Please report the number of lines in the entries below that contain "screenshots", with nothing added.
==== Data to examine ====
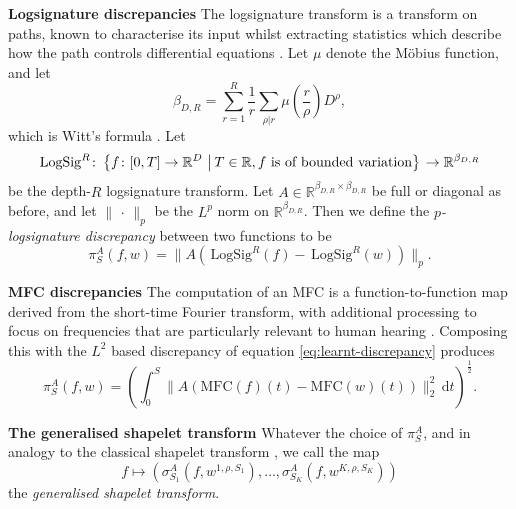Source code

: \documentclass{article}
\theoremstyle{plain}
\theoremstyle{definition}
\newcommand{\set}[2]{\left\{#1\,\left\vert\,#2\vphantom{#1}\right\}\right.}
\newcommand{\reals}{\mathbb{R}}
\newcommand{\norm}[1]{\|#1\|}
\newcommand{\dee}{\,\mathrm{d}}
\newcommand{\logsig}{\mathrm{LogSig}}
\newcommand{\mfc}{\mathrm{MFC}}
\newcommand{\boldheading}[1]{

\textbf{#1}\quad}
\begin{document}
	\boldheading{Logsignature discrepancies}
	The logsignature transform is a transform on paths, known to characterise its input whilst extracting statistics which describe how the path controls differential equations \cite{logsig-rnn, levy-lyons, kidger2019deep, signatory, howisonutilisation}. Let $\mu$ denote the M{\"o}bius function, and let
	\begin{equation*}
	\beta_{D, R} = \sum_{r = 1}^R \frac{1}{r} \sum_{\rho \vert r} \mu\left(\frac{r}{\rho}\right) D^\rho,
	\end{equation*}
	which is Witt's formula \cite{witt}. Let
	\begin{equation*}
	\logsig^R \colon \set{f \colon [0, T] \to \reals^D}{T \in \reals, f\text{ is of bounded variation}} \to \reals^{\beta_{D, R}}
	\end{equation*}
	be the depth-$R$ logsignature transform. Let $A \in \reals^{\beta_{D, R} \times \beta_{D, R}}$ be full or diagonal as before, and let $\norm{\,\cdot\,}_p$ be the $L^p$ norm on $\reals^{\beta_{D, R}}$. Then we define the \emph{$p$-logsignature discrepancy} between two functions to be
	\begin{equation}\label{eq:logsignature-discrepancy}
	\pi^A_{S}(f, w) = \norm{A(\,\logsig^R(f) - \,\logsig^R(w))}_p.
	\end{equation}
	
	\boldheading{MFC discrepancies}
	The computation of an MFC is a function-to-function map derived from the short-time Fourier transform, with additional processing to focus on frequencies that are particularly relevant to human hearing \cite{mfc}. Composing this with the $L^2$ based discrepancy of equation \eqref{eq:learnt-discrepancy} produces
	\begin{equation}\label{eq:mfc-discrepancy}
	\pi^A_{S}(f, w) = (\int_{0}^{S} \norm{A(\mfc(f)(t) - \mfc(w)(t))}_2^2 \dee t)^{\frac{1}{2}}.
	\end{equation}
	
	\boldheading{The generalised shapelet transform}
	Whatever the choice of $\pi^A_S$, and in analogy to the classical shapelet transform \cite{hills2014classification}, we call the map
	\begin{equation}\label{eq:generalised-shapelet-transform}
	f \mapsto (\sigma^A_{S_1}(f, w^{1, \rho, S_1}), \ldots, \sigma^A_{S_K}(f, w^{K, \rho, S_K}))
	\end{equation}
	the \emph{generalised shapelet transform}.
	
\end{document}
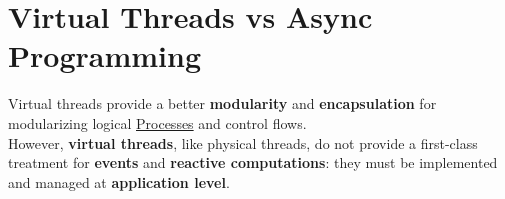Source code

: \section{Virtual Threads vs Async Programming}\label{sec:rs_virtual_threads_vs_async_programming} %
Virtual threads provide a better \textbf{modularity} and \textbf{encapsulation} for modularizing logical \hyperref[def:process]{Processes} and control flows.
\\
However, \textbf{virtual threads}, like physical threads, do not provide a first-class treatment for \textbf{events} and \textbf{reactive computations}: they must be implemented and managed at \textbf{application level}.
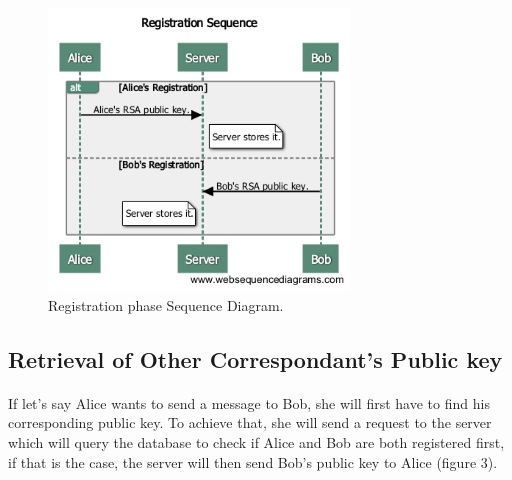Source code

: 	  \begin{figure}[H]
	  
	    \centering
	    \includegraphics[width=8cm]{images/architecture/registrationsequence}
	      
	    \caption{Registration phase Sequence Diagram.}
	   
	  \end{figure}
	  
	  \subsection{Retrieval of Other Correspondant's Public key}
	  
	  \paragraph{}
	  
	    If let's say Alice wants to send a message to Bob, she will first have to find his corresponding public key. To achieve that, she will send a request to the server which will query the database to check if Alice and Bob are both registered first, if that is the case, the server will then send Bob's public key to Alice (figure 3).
====
==== Data to examine ====
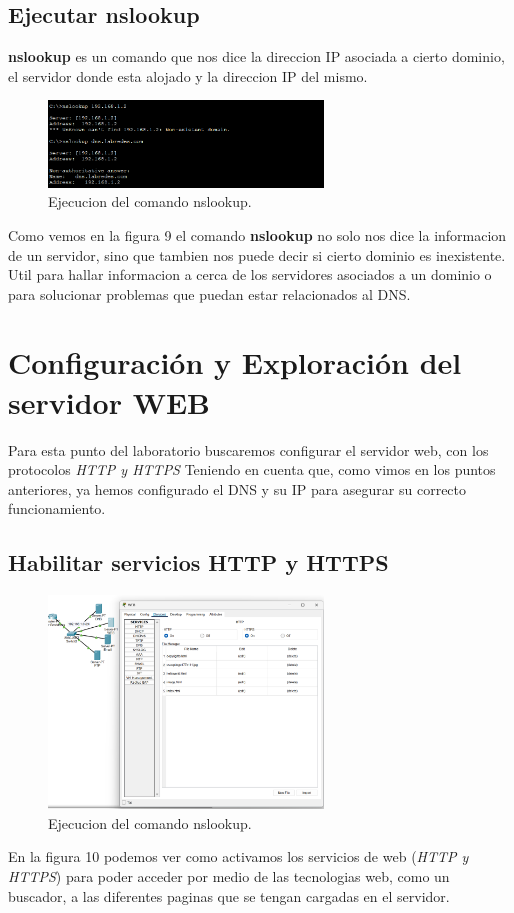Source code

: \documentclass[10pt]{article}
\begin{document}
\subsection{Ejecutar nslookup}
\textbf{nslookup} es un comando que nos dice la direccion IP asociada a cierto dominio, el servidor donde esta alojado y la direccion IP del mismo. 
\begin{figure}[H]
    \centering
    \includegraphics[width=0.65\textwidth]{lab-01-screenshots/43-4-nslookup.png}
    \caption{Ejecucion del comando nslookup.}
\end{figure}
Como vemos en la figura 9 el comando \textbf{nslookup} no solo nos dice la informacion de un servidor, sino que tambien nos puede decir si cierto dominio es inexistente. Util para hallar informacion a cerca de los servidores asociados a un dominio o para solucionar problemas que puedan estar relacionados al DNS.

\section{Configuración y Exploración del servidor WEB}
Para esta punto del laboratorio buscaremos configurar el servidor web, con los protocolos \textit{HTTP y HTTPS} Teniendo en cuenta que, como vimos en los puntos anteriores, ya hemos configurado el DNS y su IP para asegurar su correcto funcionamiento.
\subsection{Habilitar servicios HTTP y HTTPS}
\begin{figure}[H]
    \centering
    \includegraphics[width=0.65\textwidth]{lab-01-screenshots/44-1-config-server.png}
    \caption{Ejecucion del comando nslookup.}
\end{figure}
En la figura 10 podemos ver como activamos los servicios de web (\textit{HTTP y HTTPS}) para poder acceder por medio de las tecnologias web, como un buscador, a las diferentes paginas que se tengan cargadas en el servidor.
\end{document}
====
### Expected output
2